- [Work to be completed]
Throughout the records below, find each line holding "that" and copy it.

%%

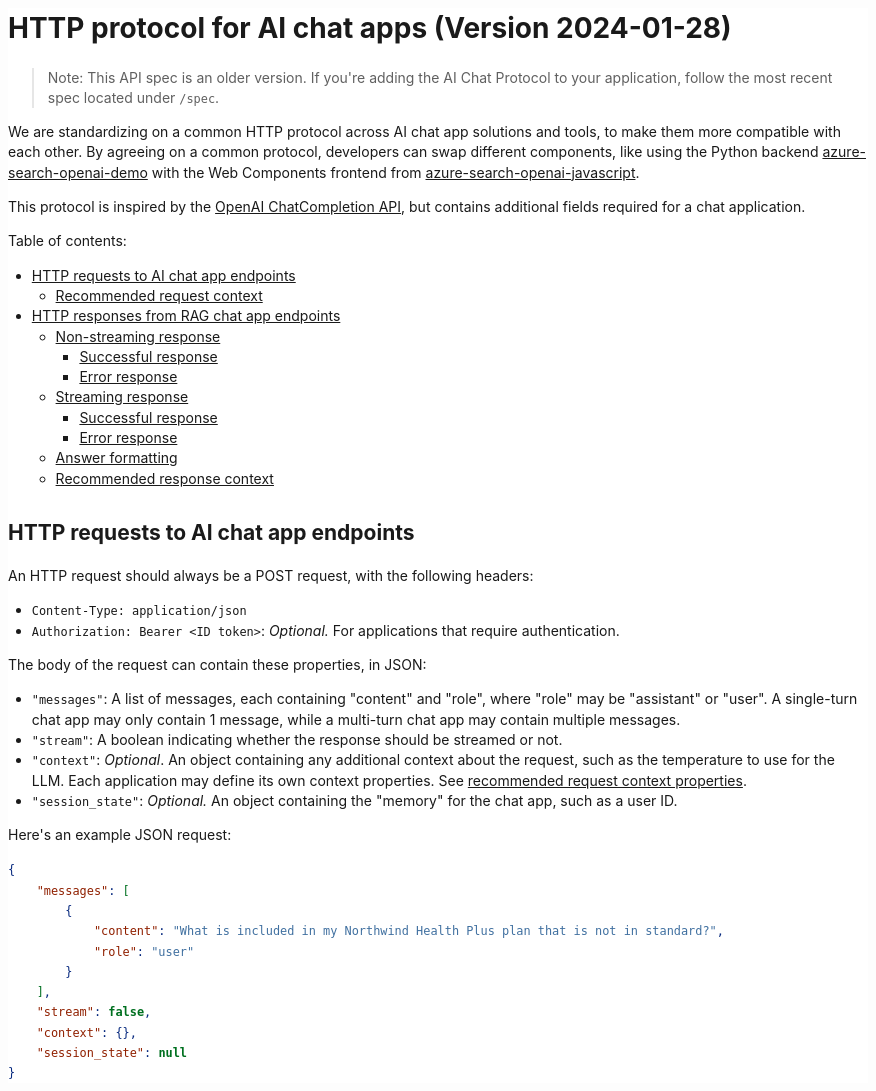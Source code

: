 # HTTP protocol for AI chat apps (Version 2024-01-28)

> Note: This API spec is an older version. If you're adding the AI Chat Protocol to your application, follow the most recent spec located under `/spec`.

We are standardizing on a common HTTP protocol across AI chat app solutions and tools,
to make them more compatible with each other. By agreeing on a common protocol, developers
can swap different components, like using the Python backend [azure-search-openai-demo](https://github.com/Azure-Samples/azure-search-openai-demo)
with the Web Components frontend from [azure-search-openai-javascript](https://github.com/Azure-Samples/azure-search-openai-javascript).

This protocol is inspired by the [OpenAI ChatCompletion API](https://platform.openai.com/docs/guides/text-generation/chat-completions-api),
but contains additional fields required for a chat application.

Table of contents:

* [HTTP requests to AI chat app endpoints](#http-requests-to-ai-chat-app-endpoints)
  * [Recommended request context](#recommended-request-context)
* [HTTP responses from RAG chat app endpoints](#http-responses-from-rag-chat-app-endpoints)
  * [Non-streaming response](#non-streaming-response)
    * [Successful response](#successful-response)
    * [Error response](#error-response)
  * [Streaming response](#streaming-response)
    * [Successful response](#successful-streamed-response)
    * [Error response](#error-in-streamed-response)
  * [Answer formatting](#answer-formatting)
  * [Recommended response context](#recommended-response-context)

## HTTP requests to AI chat app endpoints

An HTTP request should always be a POST request, with the following headers:

* `Content-Type: application/json`
* `Authorization: Bearer <ID token>`: _Optional._ For applications that require authentication.

The body of the request can contain these properties, in JSON:

* `"messages"`: A list of messages, each containing "content" and "role", where "role" may be "assistant" or "user". A single-turn chat app may only contain 1 message, while a multi-turn chat app may contain multiple messages.
* `"stream"`: A boolean indicating whether the response should be streamed or not.
* `"context"`: _Optional_. An object containing any additional context about the request, such as the temperature to use for the LLM. Each application may define its own context properties. See [recommended request context properties](#recommended-request-context).
* `"session_state"`: _Optional._ An object containing the "memory" for the chat app, such as a user ID.

Here's an example JSON request:

```json
{
    "messages": [
        {
            "content": "What is included in my Northwind Health Plus plan that is not in standard?",
            "role": "user"
        }
    ],
    "stream": false,
    "context": {},
    "session_state": null
}
```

%%

- [Solution for this task]
* `Authorization: Bearer <ID token>`: _Optional._ For applications that require authentication.
            "content": "What is included in my Northwind Health Plus plan that is not in standard?",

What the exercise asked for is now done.